Les frais récompensent les mineurs

Dans Bitcoin, les transactions émises par les utilisateurs sur le réseau sont assemblées dans des blocs qui sont confirmés par des mineurs. Le résultat est une chaîne de blocs qui comporte l’ensemble des transactions effectuées et qui représente le registre de propriété du système. Pour assurer la validité de cette chaîne, les mineurs sont récompensés en bitcoins pour leur activité, ce qui fait de Bitcoin un système économique.

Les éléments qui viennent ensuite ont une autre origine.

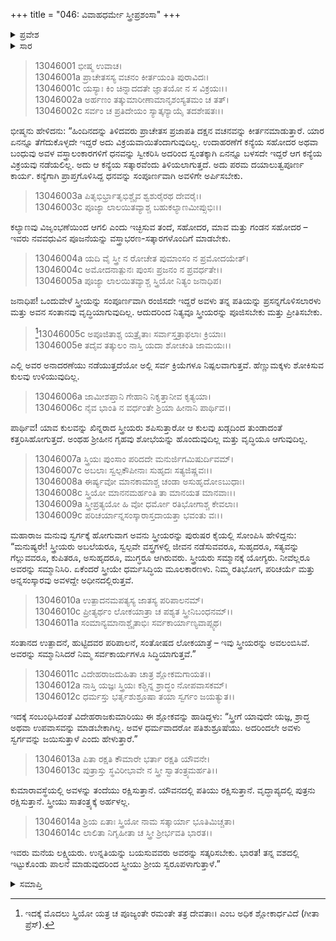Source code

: +++
title = "046: ವಿವಾಹಧರ್ಮೇ ಸ್ತ್ರೀಪ್ರಶಂಸಾ"
+++

<details><summary>ಪ್ರವೇಶ</summary>


।।   ಓಂ ಓಂ ನಮೋ ನಾರಾಯಣಾಯ।।   ಶ್ರೀ ವೇದವ್ಯಾಸಾಯ ನಮಃ ।।

ಶ್ರೀ ಕೃಷ್ಣದ್ವೈಪಾಯನ ವೇದವ್ಯಾಸ ವಿರಚಿತ  

**ಶ್ರೀ ಮಹಾಭಾರತ**

**ಅನುಶಾಸನ ಪರ್ವ**

**ದಾನಧರ್ಮ ಪರ್ವ**

**ಅಧ್ಯಾಯ 46**


</details>

<details><summary>ಸಾರ</summary>

ಸ್ತ್ರೀಯರನ್ನು ವಸ್ತ್ರಾಭರಣಗಳಿಂದ ಸತ್ಕಾರ ಮಾಡುವುದರ ಅವಶ್ಯಕತೆಯ ಪ್ರತಿಪಾದನ (1-14).


</details>



> 13046001 ಭೀಷ್ಮ ಉವಾಚ।  
13046001a ಪ್ರಾಚೇತಸಸ್ಯ ವಚನಂ ಕೀರ್ತಯಂತಿ ಪುರಾವಿದಃ।  
13046001c ಯಸ್ಯಾಃ ಕಿಂ ಚಿನ್ನಾದದತೇ ಜ್ಞಾತಯೋ ನ ಸ ವಿಕ್ರಯಃ।।  
13046002a ಅರ್ಹಣಂ ತತ್ಕುಮಾರೀಣಾಮಾನೃಶಂಸ್ಯತಮಂ ಚ ತತ್।  
13046002c ಸರ್ವಂ ಚ ಪ್ರತಿದೇಯಂ ಸ್ಯಾತ್ಕನ್ಯಾಯೈ ತದಶೇಷತಃ।।

ಭೀಷ್ಮನು ಹೇಳಿದನು: “ಹಿಂದಿನದನ್ನು ತಿಳಿದವರು ಪ್ರಾಚೇತಸ ಪ್ರಜಾಪತಿ ದಕ್ಷನ ವಚನವನ್ನು ಕೀರ್ತನಮಾಡುತ್ತಾರೆ. ಯಾರ ಏನನ್ನೂ ತೆಗೆದುಕೊಳ್ಳದೇ ಇದ್ದರೆ ಅದು ವಿಕ್ರಯವಾಯಿತೆಂದಾಗುವುದಿಲ್ಲ. ಉದಾಹರಣೆಗೆ ಕನ್ಯೆಯ ಸಹೋದರ ಅಥವಾ ಬಂಧುವು ಅವಳ ವಸ್ತ್ರಾಲಂಕಾರಗಳಿಗೆ ಧನವನ್ನು ಸ್ವೀಕರಿಸಿ ಅದರಿಂದ ಸ್ವಂತಕ್ಕಾಗಿ ಏನನ್ನೂ ಬಳಸದೇ ಇದ್ದರೆ ಆಗ ಕನ್ಯೆಯ ವಿಕ್ರಯವು ನಡೆಯಲಿಲ್ಲ. ಅದು ಆ ಕನ್ಯೆಯ ಸತ್ಕಾರವೆಂದು ತಿಳಿಯಲಾಗುತ್ತದೆ. ಅದು ಪರಮ ದಯಾಲುತ್ವಪೂರ್ಣ ಕಾರ್ಯ. ಕನ್ಯೆಗಾಗಿ ಪ್ರಾಪ್ತಗೊಳಿಸಿದ್ದ ಧನವನ್ನು ಸಂಪೂರ್ಣವಾಗಿ ಅವಳಿಗೇ ಅರ್ಪಿಸಬೇಕು.

> 13046003a ಪಿತೃಭಿರ್ಭ್ರಾತೃಭಿಶ್ಚೈವ ಶ್ವಶುರೈರಥ ದೇವರೈಃ।  
13046003c ಪೂಜ್ಯಾ ಲಾಲಯಿತವ್ಯಾಶ್ಚ ಬಹುಕಲ್ಯಾಣಮೀಪ್ಸುಭಿಃ।।

ಕಲ್ಯಾಣವು ವಿಜೃಂಭಣೆಯಿಂದ ಆಗಲಿ ಎಂದು ಇಚ್ಛಿಸುವ ತಂದೆ, ಸಹೋದರ, ಮಾವ ಮತ್ತು ಗಂಡನ ಸಹೋದರ – ಇವರು ನವವಧುವಿನ ಪೂಜನೆಯನ್ನು ವಸ್ತ್ರಾಭರಣ-ಸತ್ಕಾರಗಳೊಂದಿಗೆ ಮಾಡಬೇಕು.

> 13046004a ಯದಿ ವೈ ಸ್ತ್ರೀ ನ ರೋಚೇತ ಪುಮಾಂಸಂ ನ ಪ್ರಮೋದಯೇತ್।  
13046004c ಅಮೋದನಾತ್ಪುನಃ ಪುಂಸಃ ಪ್ರಜನಂ ನ ಪ್ರವರ್ಧತೇ।।  
13046005a ಪೂಜ್ಯಾ ಲಾಲಯಿತವ್ಯಾಶ್ಚ ಸ್ತ್ರಿಯೋ ನಿತ್ಯಂ ಜನಾಧಿಪ।

ಜನಾಧಿಪ! ಒಂದುವೇಳೆ ಸ್ತ್ರೀಯನ್ನು ಸಂಪೂರ್ಣವಾಗಿ ರಂಜಿಸದೇ ಇದ್ದರೆ ಅವಳು ತನ್ನ ಪತಿಯನ್ನು ಪ್ರಸನ್ನಗೊಳಿಸಲಾರಳು ಮತ್ತು ಅವನ ಸಂತಾನವು ವೃದ್ಧಿಯಾಗುವುದಿಲ್ಲ. ಆದುದರಿಂದ ನಿತ್ಯವೂ ಸ್ತ್ರೀಯರನ್ನು ಪೂಜಿಸಬೇಕು ಮತ್ತು ಪ್ರೀತಿಸಬೇಕು.

>[^1]13046005c ಅಪೂಜಿತಾಶ್ಚ ಯತ್ರೈತಾಃ ಸರ್ವಾಸ್ತತ್ರಾಫಲಾಃ ಕ್ರಿಯಾಃ।  
13046005e ತದೈವ ತತ್ಕುಲಂ ನಾಸ್ತಿ ಯದಾ ಶೋಚಂತಿ ಜಾಮಯಃ।।

ಎಲ್ಲಿ ಅವರ ಅನಾದರಣೆಯು ನಡೆಯುತ್ತದೆಯೋ ಅಲ್ಲಿ ಸರ್ವ ಕ್ರಿಯೆಗಳೂ ನಿಷ್ಪಲವಾಗುತ್ತವೆ. ಹೆಣ್ಣುಮಕ್ಕಳು ಶೋಕಿಸುವ ಕುಲವು ಉಳಿಯುವುದಿಲ್ಲ.

> 13046006a ಜಾಮೀಶಪ್ತಾನಿ ಗೇಹಾನಿ ನಿಕೃತ್ತಾನೀವ ಕೃತ್ಯಯಾ।  
13046006c ನೈವ ಭಾಂತಿ ನ ವರ್ಧಂತೇ ಶ್ರಿಯಾ ಹೀನಾನಿ ಪಾರ್ಥಿವ।।

ಪಾರ್ಥಿವ! ಯಾವ ಕುಲವನ್ನು ಖಿನ್ನರಾದ ಸ್ತ್ರೀಯರು ಶಪಿಸುತ್ತಾರೋ ಆ ಕುಲವು ಖಡ್ಗದಿಂದ ತುಂಡಾದಂತೆ ಕತ್ತರಿಸಿಹೋಗುತ್ತದೆ. ಅಂಥಹ ಶ್ರೀಹೀನ ಗೃಹವು ಶೋಭೆಯನ್ನು ಹೊಂದುವುದಿಲ್ಲ ಮತ್ತು ವೃದ್ಧಿಯೂ ಆಗುವುದಿಲ್ಲ.

> 13046007a ಸ್ತ್ರಿಯಃ ಪುಂಸಾಂ ಪರಿದದೇ ಮನುರ್ಜಿಗಮಿಷುರ್ದಿವಮ್।  
13046007c ಅಬಲಾಃ ಸ್ವಲ್ಪಕೌಪೀನಾಃ ಸುಹೃದಃ ಸತ್ಯಜಿಷ್ಣವಃ।।  
13046008a ಈರ್ಷ್ಯವೋ ಮಾನಕಾಮಾಶ್ಚ ಚಂಡಾ ಅಸುಹೃದೋಽಬುಧಾಃ।  
13046008c ಸ್ತ್ರಿಯೋ ಮಾನನಮರ್ಹಂತಿ ತಾ ಮಾನಯತ ಮಾನವಾಃ।।  
13046009a ಸ್ತ್ರೀಪ್ರತ್ಯಯೋ ಹಿ ವೋ ಧರ್ಮೋ ರತಿಭೋಗಾಶ್ಚ ಕೇವಲಾಃ।  
13046009c ಪರಿಚರ್ಯಾನ್ನಸಂಸ್ಕಾರಾಸ್ತದಾಯತ್ತಾ ಭವಂತು ವಃ।।

ಮಹಾರಾಜ ಮನುವು ಸ್ವರ್ಗಕ್ಕೆ ಹೋಗುವಾಗ ಅವನು ಸ್ತ್ರೀಯರನ್ನು ಪುರುಷರ ಕೈಯಲ್ಲಿ ಸೋಂಪಿಸಿ ಹೇಳಿದ್ದನು: “ಮನುಷ್ಯರೇ! ಸ್ತ್ರೀಯರು ಅಬಲೆಯರೂ, ಸ್ವಲ್ಪವೇ ವಸ್ತ್ರಗಳಲ್ಲಿ ಜೀವನ ನಡೆಸುವವರೂ, ಸುಹೃದರೂ, ಸತ್ಯವನ್ನು ಗೆಲ್ಲುವವರೂ, ಕುಪಿತರೂ, ಅಸುಹೃದರೂ, ಮುಗ್ಧರೂ ಆಗಿರುವರು. ಸ್ತ್ರೀಯರು ಸಮ್ಮಾನಕ್ಕೆ ಯೋಗ್ಯರು. ನೀವೆಲ್ಲರೂ ಅವರನ್ನು ಸಮ್ಮಾನಿಸಿರಿ. ಏಕೆಂದರೆ ಸ್ತ್ರೀಯೇ ಧರ್ಮಸಿದ್ಧಿಯ ಮೂಲಕಾರಣಳು. ನಿಮ್ಮ ರತಿಭೋಗ, ಪರಿಚರ್ಯೆ ಮತ್ತು ಅನ್ನಸಂಸ್ಕಾರವು ಅವಳದ್ದೇ ಅಧೀನದಲ್ಲಿರುತ್ತವೆ.

> 13046010a ಉತ್ಪಾದನಮಪತ್ಯಸ್ಯ ಜಾತಸ್ಯ ಪರಿಪಾಲನಮ್।  
13046010c ಪ್ರೀತ್ಯರ್ಥಂ ಲೋಕಯಾತ್ರಾ ಚ ಪಶ್ಯತ ಸ್ತ್ರೀನಿಬಂಧನಮ್।।  
13046011a ಸಂಮಾನ್ಯಮಾನಾಶ್ಚೈತಾಭಿಃ ಸರ್ವಕಾರ್ಯಾಣ್ಯವಾಪ್ಸ್ಯಥ।

ಸಂತಾನದ ಉತ್ಪಾದನೆ, ಹುಟ್ಟಿದವರ ಪರಿಪಾಲನೆ, ಸಂತೋಷದ ಲೋಕಯಾತ್ರೆ – ಇವು ಸ್ತ್ರೀಯರನ್ನು ಅವಲಂಬಿಸಿವೆ. ಅವರನ್ನು ಸಮ್ಮಾನಿಸಿದರೆ ನಿಮ್ಮ ಸರ್ವಕಾರ್ಯಗಳೂ ಸಿದ್ಧಿಯಾಗುತ್ತವೆ.”

> 13046011c ವಿದೇಹರಾಜದುಹಿತಾ ಚಾತ್ರ ಶ್ಲೋಕಮಗಾಯತ।।  
13046012a ನಾಸ್ತಿ ಯಜ್ಞಃ ಸ್ತ್ರಿಯಃ ಕಶ್ಚಿನ್ನ ಶ್ರಾದ್ಧಂ ನೋಪವಾಸಕಮ್।  
13046012c ಧರ್ಮಸ್ತು ಭರ್ತೃಶುಶ್ರೂಷಾ ತಯಾ ಸ್ವರ್ಗಂ ಜಯತ್ಯುತ।।

ಇದಕ್ಕೆ ಸಂಬಂಧಿಸಿದಂತೆ ವಿದೇಹರಾಜಕುಮಾರಿಯು ಈ ಶ್ಲೋಕವನ್ನು ಹಾಡಿದ್ದಳು: “ಸ್ತ್ರೀಗೆ ಯಾವುದೇ ಯಜ್ಞ, ಶ್ರಾದ್ಧ ಅಥವಾ ಉಪವಾಸವನ್ನು ಮಾಡಬೇಕಾಗಿಲ್ಲ. ಅವಳ ಧರ್ಮವಾದರೋ ಪತಿಶುಶ್ರೂಷೆಯು. ಅದರಿಂದಲೇ ಅವಳು ಸ್ವರ್ಗವನ್ನು ಜಯಿಸುತ್ತಾಳೆ ಎಂದು ಹೇಳುತ್ತಾರೆ.”

> 13046013a ಪಿತಾ ರಕ್ಷತಿ ಕೌಮಾರೇ ಭರ್ತಾ ರಕ್ಷತಿ ಯೌವನೇ।  
13046013c ಪುತ್ರಾಸ್ತು ಸ್ಥವಿರೀಭಾವೇ ನ ಸ್ತ್ರೀ ಸ್ವಾತಂತ್ರ್ಯಮರ್ಹತಿ।।

ಕುಮಾರಾವಸ್ಥೆಯಲ್ಲಿ ಅವಳನ್ನು ತಂದೆಯು ರಕ್ಷಿಸುತ್ತಾನೆ. ಯೌವನದಲ್ಲಿ ಪತಿಯು ರಕ್ಷಿಸುತ್ತಾನೆ. ವೃದ್ಧಾಪ್ಯದಲ್ಲಿ ಪುತ್ರನು ರಕ್ಷಿಸುತ್ತಾನೆ. ಸ್ತ್ರೀಯು ಸಾತಂತ್ರ್ಯಕ್ಕೆ ಅರ್ಹಳಲ್ಲ.

> 13046014a ಶ್ರಿಯ ಏತಾಃ ಸ್ತ್ರಿಯೋ ನಾಮ ಸತ್ಕಾರ್ಯಾ ಭೂತಿಮಿಚ್ಚತಾ।  
13046014c ಲಾಲಿತಾ ನಿಗೃಹೀತಾ ಚ ಸ್ತ್ರೀ ಶ್ರೀರ್ಭವತಿ ಭಾರತ।।

ಇವರು ಮನೆಯ ಲಕ್ಷ್ಮಿಯರು. ಉನ್ನತಿಯನ್ನು ಬಯಸುವವರು ಅವರನ್ನು ಸತ್ಕರಿಸಬೇಕು. ಭಾರತ! ತನ್ನ ವಶದಲ್ಲಿ ಇಟ್ಟುಕೊಂಡು ಪಾಲನೆ ಮಾಡುವುದರಿಂದ ಸ್ತ್ರೀಯು ಶ್ರೀಯ ಸ್ವರೂಪಳಾಗುತ್ತಾಳೆ.”



<details><summary>ಸಮಾಪ್ತಿ</summary>


ಇತಿ ಶ್ರೀಮಹಾಭಾರತೇ ಅನುಶಾಸನ ಪರ್ವಣಿ ದಾನಧರ್ಮ ಪರ್ವಣಿ ವಿವಾಹಧರ್ಮೇ ಸ್ತ್ರೀಪ್ರಶಂಸಾ ನಾಮ ಷಟ್ಚತ್ವಾರಿಂಶೋಽಧ್ಯಾಯಃ।।  
ಇದು ಶ್ರೀಮಹಾಭಾರತದಲ್ಲಿ ಅನುಶಾಸನ ಪರ್ವದಲ್ಲಿ ದಾನಧರ್ಮ ಪರ್ವದಲ್ಲಿ ವಿವಾಹಧರ್ಮೇ ಸ್ತ್ರೀಪ್ರಶಂಸಾ ಎನ್ನುವ ನಲ್ವತ್ತಾರನೇ ಅಧ್ಯಾಯವು.



</details>

[^1]: ಇದಕ್ಕೆ ಮೊದಲು ಸ್ತ್ರಿಯೋ ಯತ್ರ ಚ ಪೂಜ್ಯಂತೇ ರಮಂತೇ ತತ್ರ ದೇವತಾಃ।   ಎಂಬ ಅಧಿಕ ಶ್ಲೋಕಾರ್ಧವಿದೆ (ಗೀತಾ ಪ್ರೆಸ್).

Une partie de la récompense des mineurs provient de la création monétaire (parfois appelée « subvention »), qui est déterminée par une politique définie en 2009. Cette création monétaire était de 50 bitcoins par bloc en 2009 et est depuis réduite de moitié tous les 210 000 blocs, c’est-à-dire tous les 4 ans environs, lors d’évènements qu’on appelle halvings. La récompense est aujourd’hui de 6,25 bitcoins par bloc.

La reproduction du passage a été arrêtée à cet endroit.